**ABOUT THIS TASK**
Each line that contains the word "alpha" is to be copied from the records below.

**** INPUT DATA

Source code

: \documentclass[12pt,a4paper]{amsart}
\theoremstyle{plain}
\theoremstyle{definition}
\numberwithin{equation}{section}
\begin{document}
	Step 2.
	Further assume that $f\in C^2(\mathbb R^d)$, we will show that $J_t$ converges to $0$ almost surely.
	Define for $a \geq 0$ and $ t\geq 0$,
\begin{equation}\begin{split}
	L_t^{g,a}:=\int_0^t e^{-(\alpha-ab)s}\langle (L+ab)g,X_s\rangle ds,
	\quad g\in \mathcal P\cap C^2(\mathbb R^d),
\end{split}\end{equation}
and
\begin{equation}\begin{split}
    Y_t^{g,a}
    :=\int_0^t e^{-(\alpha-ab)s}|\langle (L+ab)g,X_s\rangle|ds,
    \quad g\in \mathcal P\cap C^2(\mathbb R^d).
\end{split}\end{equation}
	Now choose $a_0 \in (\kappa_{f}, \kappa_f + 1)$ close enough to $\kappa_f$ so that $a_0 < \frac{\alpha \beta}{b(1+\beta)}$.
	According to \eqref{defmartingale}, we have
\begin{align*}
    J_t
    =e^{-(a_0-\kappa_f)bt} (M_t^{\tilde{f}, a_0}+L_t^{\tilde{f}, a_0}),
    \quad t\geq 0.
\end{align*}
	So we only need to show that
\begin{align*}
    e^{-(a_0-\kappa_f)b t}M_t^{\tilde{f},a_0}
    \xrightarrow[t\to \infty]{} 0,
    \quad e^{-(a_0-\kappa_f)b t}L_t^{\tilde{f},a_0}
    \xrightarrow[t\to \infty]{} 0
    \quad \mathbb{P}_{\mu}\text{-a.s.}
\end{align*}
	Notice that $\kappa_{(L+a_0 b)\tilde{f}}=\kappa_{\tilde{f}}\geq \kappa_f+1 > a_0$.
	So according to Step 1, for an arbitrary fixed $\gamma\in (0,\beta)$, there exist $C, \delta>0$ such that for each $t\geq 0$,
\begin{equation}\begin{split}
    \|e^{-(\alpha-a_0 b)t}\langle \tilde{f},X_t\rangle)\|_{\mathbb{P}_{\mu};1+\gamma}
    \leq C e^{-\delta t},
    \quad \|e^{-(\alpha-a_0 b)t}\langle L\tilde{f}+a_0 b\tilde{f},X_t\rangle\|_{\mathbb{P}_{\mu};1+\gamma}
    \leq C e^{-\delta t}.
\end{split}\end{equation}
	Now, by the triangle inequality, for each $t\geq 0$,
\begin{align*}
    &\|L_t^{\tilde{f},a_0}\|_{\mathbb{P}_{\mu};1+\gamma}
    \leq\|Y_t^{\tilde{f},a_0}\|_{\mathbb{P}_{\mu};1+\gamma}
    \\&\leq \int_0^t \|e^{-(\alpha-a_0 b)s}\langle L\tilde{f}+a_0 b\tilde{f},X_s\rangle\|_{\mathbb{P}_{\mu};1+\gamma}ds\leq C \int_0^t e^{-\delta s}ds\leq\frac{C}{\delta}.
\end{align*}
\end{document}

********

**COMPLETED EXERCISE**
	L_t^{g,a}:=\int_0^t e^{-(\alpha-ab)s}\langle (L+ab)g,X_s\rangle ds,
    :=\int_0^t e^{-(\alpha-ab)s}|\langle (L+ab)g,X_s\rangle|ds,
	Now choose $a_0 \in (\kappa_{f}, \kappa_f + 1)$ close enough to $\kappa_f$ so that $a_0 < \frac{\alpha \beta}{b(1+\beta)}$.
    \|e^{-(\alpha-a_0 b)t}\langle \tilde{f},X_t\rangle)\|_{\mathbb{P}_{\mu};1+\gamma}
    \quad \|e^{-(\alpha-a_0 b)t}\langle L\tilde{f}+a_0 b\tilde{f},X_t\rangle\|_{\mathbb{P}_{\mu};1+\gamma}
    \\&\leq \int_0^t \|e^{-(\alpha-a_0 b)s}\langle L\tilde{f}+a_0 b\tilde{f},X_s\rangle\|_{\mathbb{P}_{\mu};1+\gamma}ds\leq C \int_0^t e^{-\delta s}ds\leq\frac{C}{\delta}.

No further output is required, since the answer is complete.